ISTANBUL -- Tehran is in the beginning stages of turning Evin Prison, Iran's most notorious detention center, known for its brutal torture tactics and human rights abuses, into a public park, Tehran Mayor Mohammad Bagher Ghalibaf said last week, according to local news outlets.

It is not clear where the prisoners currently in the complex will be transferred.

Iranian political prisoners have been detained, interrogated, tortured and executed in Evin Prison, according to the International Campaign for Human Rights in Iran, an advocacy group. Some of the worst testimonies about torture at the prison have come out of three wards that Iran’s Intelligence Ministry and Armed Forces operate. Those wards are unmonitored by the Iranian judiciary.

The judiciary does, however, oversee all of the other wards in the prison. Human rights organizations have urged the governing body to release information about investigations regarding regular torture and beatings.

Last year, a Human Rights Watch report said the judiciary was not releasing information about its investigations of individual officers committing human rights abuses.

“The Iran judiciary may be hoping that stonewalling will make the reports about mass beatings of prisoners go away, but the response is yet another damning indictment against a judiciary that has proven both unwilling and unable to administer justice,” said Joe Stork, deputy Middle East and North Africa director, in the report. “Judicial officials owe these men and their families at least an acknowledgment that those who ordered and carried out these beatings will be punished.”

Inmates at Ward 350 of Evin Prison endure brutal conditions: regular beatings, sexual harassment, even torture. The ward holds an increasing number of Iran's most prominent cyberactivists and intellectuals, including Soheil Arabi, a 30-year-old man arrested in 2013 and charged with sabb al-nabbi, or “insulting the prophet.” Arabi's charge stems from a reference to the Prophet Muhammad in a Facebook post. He found out in November his government is going to kill him. The country's Supreme Court upheld the death sentence handed down by a lower court.

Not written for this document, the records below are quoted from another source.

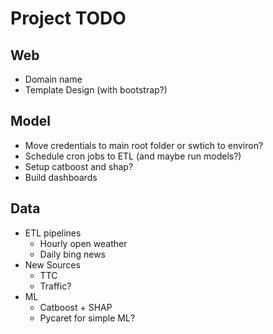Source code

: Project TODO
===

Web
---
*   Domain name
*   Template Design (with bootstrap?)

Model
---
*   Move credentials to main root folder or swtich to environ?
*   Schedule cron jobs to ETL (and maybe run models?)
*   Setup catboost and shap?
*   Build dashboards

Data
---
*   ETL pipelines
    *   Hourly open weather
    *   Daily bing news
*   New Sources
    *   TTC
    *   Traffic?
*   ML
    *   Catboost + SHAP
    *   Pycaret for simple ML?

Many Evin inmates were arrested for their activity online.

Leading human rights advocates say there has been a clear increase in the number of activists arrested, detained and tortured because of their work on social media, particularly on Facebook, since Iranian President Hassan Rouhani took office in August 2013. The detentions come as Iran's hard-liners struggle to keep tabs on a growing population that wants greater freedom of speech, a right Rouhani promised he would fight for when he was elected.